It is worth considering first Problem~$A'')$ about the estimation of
Wiener--It\^o integrals. I present a result in this direction.
\medskip\noindent
{\bf Estimation about the tail distribution of Wiener--It\^o
integrals.} {\it Let a white noise $\mu_W$ be given with reference
measure $\mu$ together with a function $f(x_1,\dots,x_k)$ of $k$
variables on a measurable space $(X,\Cal X)$ such that
$$
\int f^2(x_1,\dots,x_k)\mu(\,dx_1)\dots\mu(\,dx_k)\le\sigma^2
$$
with some number $\sigma^2<\infty$. The Wiener--It\^o integral
$$
Z_{\mu,k}(f)=\frac1{k!}\int f(x_1,\dots,x_k)\mu_W(\,dx_1)\dots\mu_W(\,dx_k)
$$
introduced in formula (3.3) satisfies the inequality
$$
P(k!|Z_{\mu,k}(f)|>u)\le C \exp\left\{-\frac12\left(\frac
u\sigma\right)^{2/k}\right\}
$$
for all numbers $u>0$ with some constant $C=C(k)>0$ depending only
on the multiplicity $k$ of the integral.}
\medskip
The next example shows that the above estimate is sharp.
\medskip\noindent
{\bf Lower bound on the tail distribution of a special Wiener--It\^o
integral.} {\it Let a $\sigma$-finite measure $\mu$ be given on a
measurable space $(X,\Cal X)$ together with a white noise $\mu_W$
on $(X,\Cal X)$ with this reference measure $\mu$. Let $f_0(x)$ be
a real valued function on the space $(X,\Cal X)$ such that $\int
f_0(x)^2\mu(\,dx)=1$. Let us introduce the function
$f(x_1,\dots,x_k)=\sigma f_0(x_1)\cdots f_0(x_k)$ with some number
$\sigma>0$, and consider the Wiener--It\^o integral $Z_{\mu,k}(f)$
introduced in formula (3.3). Then the identity
$$
\int f(x_1,\dots,x_k)^2\,\mu(\,dx_1)\dots\,\mu(\,dx_k)=\sigma^2
$$
holds, and the Wiener--It\^o integral $Z_{\mu,k}(f)$ satisfies
the inequality
$$
P(k!|Z_{\mu,k}(f)|>u)\ge \frac{\bar C}{\left(\frac u\sigma\right)^{1/k}+1}
\exp\left\{-\frac12\left(\frac u\sigma\right)^{2/k}\right\}
$$
for all numbers $u>0$ with some appropriate constant $\bar C>0$.}
\medskip
\medskip
The integral
$\sigma^2=\int f(x_1,\dots,x_k)^2\,\mu(\,dx_1)\dots\,\mu(\,dx_k)$
in the above results agrees with the variance of the random integral
$(k!)^{-1/2}Z_{\mu,k}(f)$. Hence these results can be interpreted so
that
$$
P(Z_{k,\mu}(f)>u)\le\text{const.}\, P(\sigma\eta^k>u)
$$
for all numbers $u>0$, where $\eta$ is a standard normal random
variable, and $\sigma^2=(k!)^{-1/2}EZ_{\mu,k}(f)^2$. Furthermore,
this estimate is sharp. This sharpness means that if we have no
more information about the kernel function $f$ than its $L_2$ norm,
i.e. the variance of the Wiener--It\^o integral determined by it,
then we cannot get a better estimate, than the above formulated
inequality. On the other hand, in some special cases a
considerably better estimate can be proved under some appropriate
additional information about the behaviour of the kernel
function~$f$. But this question, which does not appear in the
statistical problems which gave the motivation for the study of
the problems considered in this note will be not discussed here.
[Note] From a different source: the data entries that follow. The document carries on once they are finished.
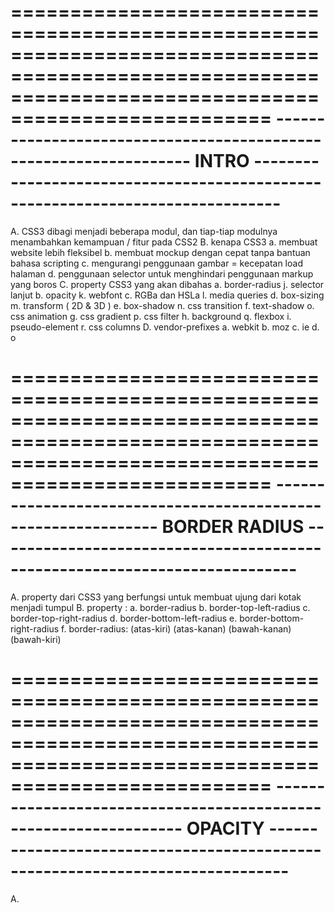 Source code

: ========================================================================================================================================================
------------------------------------------------------------------ INTRO -------------------------------------------------------------------------------
========================================================================================================================================================

A. CSS3 dibagi menjadi beberapa modul, dan tiap-tiap modulnya menambahkan kemampuan / fitur pada CSS2
B. kenapa CSS3
        a. membuat website lebih fleksibel
        b. membuat mockup dengan cepat tanpa bantuan bahasa scripting
        c. mengurangi penggunaan gambar = kecepatan load halaman
        d. penggunaan selector untuk menghindari penggunaan markup yang boros
C. property CSS3 yang akan dibahas
        a. border-radius                j. selector lanjut
        b. opacity                      k. webfont
        c. RGBa dan HSLa                l. media queries
        d. box-sizing                   m. transform ( 2D & 3D )
        e. box-shadow                   n. css transition
        f. text-shadow                  o. css animation
        g. css gradient                 p. css filter
        h. background                   q. flexbox
        i. pseudo-element               r. css columns
D. vendor-prefixes
        a. webkit
        b. moz
        c. ie
        d. o

========================================================================================================================================================
-------------------------------------------------------------- BORDER RADIUS ---------------------------------------------------------------------------
========================================================================================================================================================

A. property dari CSS3 yang berfungsi untuk membuat ujung dari kotak menjadi tumpul
B. property :
        a. border-radius
        b. border-top-left-radius
        c. border-top-right-radius
        d. border-bottom-left-radius
        e. border-bottom-right-radius
        f. border-radius: (atas-kiri) (atas-kanan) (bawah-kanan) (bawah-kiri)

========================================================================================================================================================
----------------------------------------------------------------- OPACITY ------------------------------------------------------------------------------
========================================================================================================================================================

A.  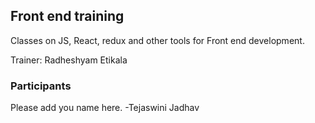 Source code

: ## Front end training

Classes on JS, React, redux and other tools for Front end development.

Trainer: Radheshyam Etikala


### Participants

Please add you name here.
-Tejaswini Jadhav
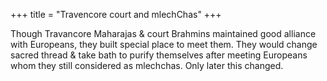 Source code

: +++
title = "Travencore court and mlechChas"
+++

Though Travancore Maharajas & court Brahmins maintained good alliance with Europeans, they built special place to meet them. They would change sacred thread & take bath to purify themselves after meeting Europeans whom they still considered as mlechchas. Only later this changed. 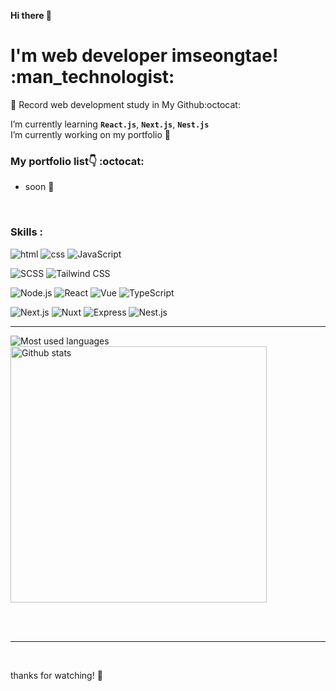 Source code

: <strong>Hi there :wave:</strong>

<h1>I'm web developer imseongtae! :man_technologist:</h1>

:memo: Record web development study in My Github:octocat:

I’m currently learning **`React.js`**, **`Next.js`**, **`Nest.js`**  
I’m currently working on my portfolio 💼  

### My portfolio list:point_down: :octocat:
- soon 👋


<br />

<!-- ### Skills: -->
<h3>Skills :</h3>

![html](https://img.shields.io/badge/HTML5-E34F26?style=for-the-badge&logo=html5&logoColor=white)
![css](https://img.shields.io/badge/CSS3-1572B6?style=for-the-badge&logo=css3&logoColor=white)
![JavaScript](https://img.shields.io/badge/JavaScript-F7DF1E?style=for-the-badge&logo=javascript&logoColor=black)

![SCSS](https://img.shields.io/badge/SCSS-CC6699?style=for-the-badge&logo=sass&logoColor=white)
![Tailwind CSS](https://img.shields.io/badge/tailwind-38B2AC?style=for-the-badge&logo=tailwind-css&logoColor=white)


![Node.js](https://img.shields.io/badge/Node.js-339933?style=for-the-badge&logo=node.js&logoColor=white)
![React](https://img.shields.io/badge/React-333?style=for-the-badge&logo=React&logoColor=61DAFB)
![Vue](https://img.shields.io/badge/Vue.js-4FC08D?style=for-the-badge&logo=Vue.js&logoColor=white)
![TypeScript](https://img.shields.io/badge/TypeScript-3178C6?style=for-the-badge&logo=typescript&logoColor=white)

![Next.js](https://img.shields.io/badge/Next.js-000?style=for-the-badge&logo=next.js&logoColor=white)
![Nuxt](https://img.shields.io/badge/Nuxt.js-00C58E?style=for-the-badge&logo=nuxt.js&logoColor=white)
![Express](https://img.shields.io/badge/Express-000?style=for-the-badge&logo=express&logoColor=white)
![Nest.js](https://img.shields.io/badge/Nest.js-E0234E?style=for-the-badge&logo=Nestjs&logoColor=white)


---

<div>
  <p><img align="left" src="https://github-readme-stats.vercel.app/api/top-langs?username=imseongtae&show_icons=true&locale=en&layout=compact&langs_count=6" alt="Most used languages" /></p>
  <p>&nbsp;<img align="center" src="https://github-readme-stats.vercel.app/api?username=imseongtae&show_icons=true&locale=en&hide=contribs,prs" alt="Github stats" width="410" /></p>
  <!-- &theme=tokyonight -->
</div>



<br />
<br />


---

<br />

thanks for watching! :pray:

<!--
**imseongtae/imseongtae** is a ✨ _special_ ✨ repository because its `README.md` (this file) appears on your GitHub profile.

Here are some ideas to get you started:

- 🔭 I’m currently working on ...
- 🌱 I’m currently learning ...
- 👯 I’m looking to collaborate on ...
- 🤔 I’m looking for help with ...
- 💬 Ask me about ...
- 📫 How to reach me: ...
- 😄 Pronouns: ...
- ⚡ Fun fact: ...
-->
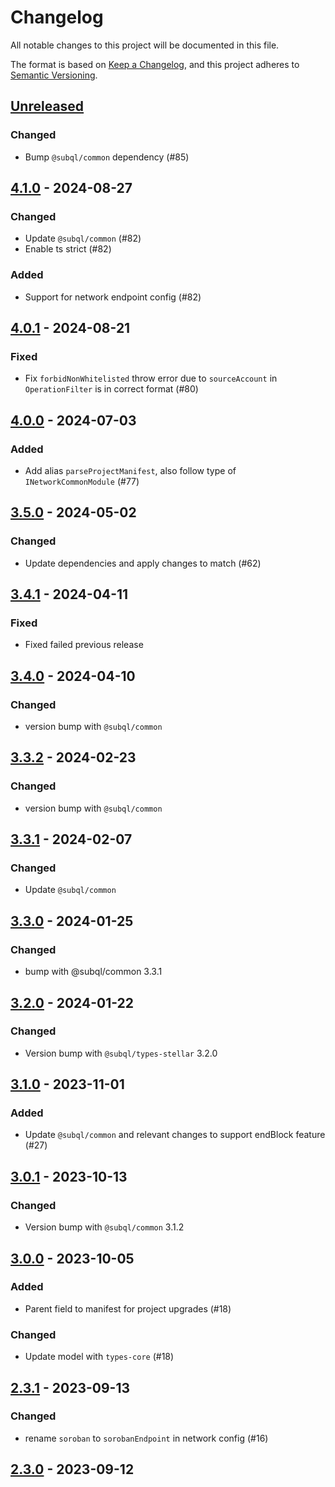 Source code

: # Changelog
All notable changes to this project will be documented in this file.

The format is based on [Keep a Changelog](https://keepachangelog.com/en/1.0.0/),
and this project adheres to [Semantic Versioning](https://semver.org/spec/v2.0.0.html).

## [Unreleased]

### Changed
- Bump `@subql/common` dependency (#85)

## [4.1.0] - 2024-08-27
### Changed
- Update `@subql/common` (#82)
- Enable ts strict (#82)

### Added
- Support for network endpoint config (#82)

## [4.0.1] - 2024-08-21
### Fixed
- Fix `forbidNonWhitelisted` throw error due to `sourceAccount` in `OperationFilter` is in correct format (#80)

## [4.0.0] - 2024-07-03
### Added
- Add alias `parseProjectManifest`, also follow type of `INetworkCommonModule` (#77)

## [3.5.0] - 2024-05-02
### Changed
- Update dependencies and apply changes to match (#62)

## [3.4.1] - 2024-04-11
### Fixed
- Fixed failed previous release

## [3.4.0] - 2024-04-10
### Changed
- version bump with `@subql/common`

## [3.3.2] - 2024-02-23
### Changed
- version bump with `@subql/common`

## [3.3.1] - 2024-02-07
### Changed
- Update `@subql/common`

## [3.3.0] - 2024-01-25
### Changed
- bump with @subql/common 3.3.1

## [3.2.0] - 2024-01-22
### Changed
- Version bump with `@subql/types-stellar` 3.2.0

## [3.1.0] - 2023-11-01
### Added
- Update `@subql/common` and relevant changes to support endBlock feature (#27)

## [3.0.1] - 2023-10-13
### Changed
- Version bump with `@subql/common` 3.1.2

## [3.0.0] - 2023-10-05
### Added
- Parent field to manifest for project upgrades (#18)

### Changed
- Update model with `types-core` (#18)

## [2.3.1] - 2023-09-13
### Changed
- rename `soroban` to `sorobanEndpoint` in network config (#16)

## [2.3.0] - 2023-09-12
[Unreleased]: https://github.com/subquery/subql-stellar/compare/common-stellar/4.1.0...HEAD
[4.1.0]: https://github.com/subquery/subql-stellar/compare/common-stellar/4.0.1...common-stellar/4.1.0
[4.0.1]: https://github.com/subquery/subql-stellar/compare/common-stellar/4.0.0...common-stellar/4.0.1
[4.0.0]: https://github.com/subquery/subql-stellar/compare/common-stellar/3.5.0...common-stellar/4.0.0
[3.5.0]: https://github.com/subquery/subql-stellar/compare/common-stellar/3.4.1...common-stellar/3.5.0
[3.4.1]: https://github.com/subquery/subql-stellar/compare/common-stellar/3.4.0...common-stellar/3.4.1
[3.4.0]: https://github.com/subquery/subql-stellar/compare/common-stellar/3.3.2...common-stellar/3.4.0
[3.3.2]: https://github.com/subquery/subql-stellar/compare/common-stellar/3.3.1...common-stellar/3.3.2
[3.3.1]: https://github.com/subquery/subql-stellar/compare/common-stellar/3.3.0...common-stellar/3.3.1
[3.3.0]: https://github.com/subquery/subql-stellar/compare/common-stellar/3.2.0...common-stellar/3.3.0
[3.2.0]: https://github.com/subquery/subql-stellar/compare/common-stellar/3.1.0...common-stellar/3.2.0
[3.1.0]: https://github.com/subquery/subql-stellar/compare/common-stellar/3.0.1...common-stellar/3.1.0
[3.0.1]: https://github.com/subquery/subql-stellar/compare/common-stellar/3.0.0...common-stellar/3.0.1
[3.0.0]: https://github.com/subquery/subql-stellar/compare/common-stellar/2.3.1...common-stellar/3.0.0
[2.3.1]: https://github.com/subquery/subql-stellar/compare/common-stellar/2.3.0...common-stellar/2.3.1
[2.3.0]: https://github.com/subquery/subql-stellar/tag/v2.3.0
Similar, but slightly weaker estimates hold for degenerate
$U$-statistics and multiple random integrals with respect to
normalized empirical distributions.
\medskip\noindent
{\bf Estimate on the tail distribution of degenerate $U$-statistics.}
{\it Let $\xi_1,\dots,\xi_n$ be a sequence of independent and
identically distributed random variables on a measurable space
$(X,\Cal X)$ with distribution $\mu$. Take a function
$f(x_1,\dots,x_k)$ on the space $(X^k,\Cal X^k)$ canonical with
respect to the measure $\mu$ which satisfies the conditions
$$
\align
\|f\|_\infty&=\sup_{x_j\in X, \,1\le j\le k}|f(x_1,\dots,x_k)|\le 1
\tag4.1 \\
\|f\|^2_2&=\int f^2(x_1,\dots,x_k)\mu(\,dx_1)\dots\mu(\,dx_k)
\le\sigma^2 \tag4.2
\endalign
$$
with some number $0<\sigma^2\le1$, and consider the (degenerate)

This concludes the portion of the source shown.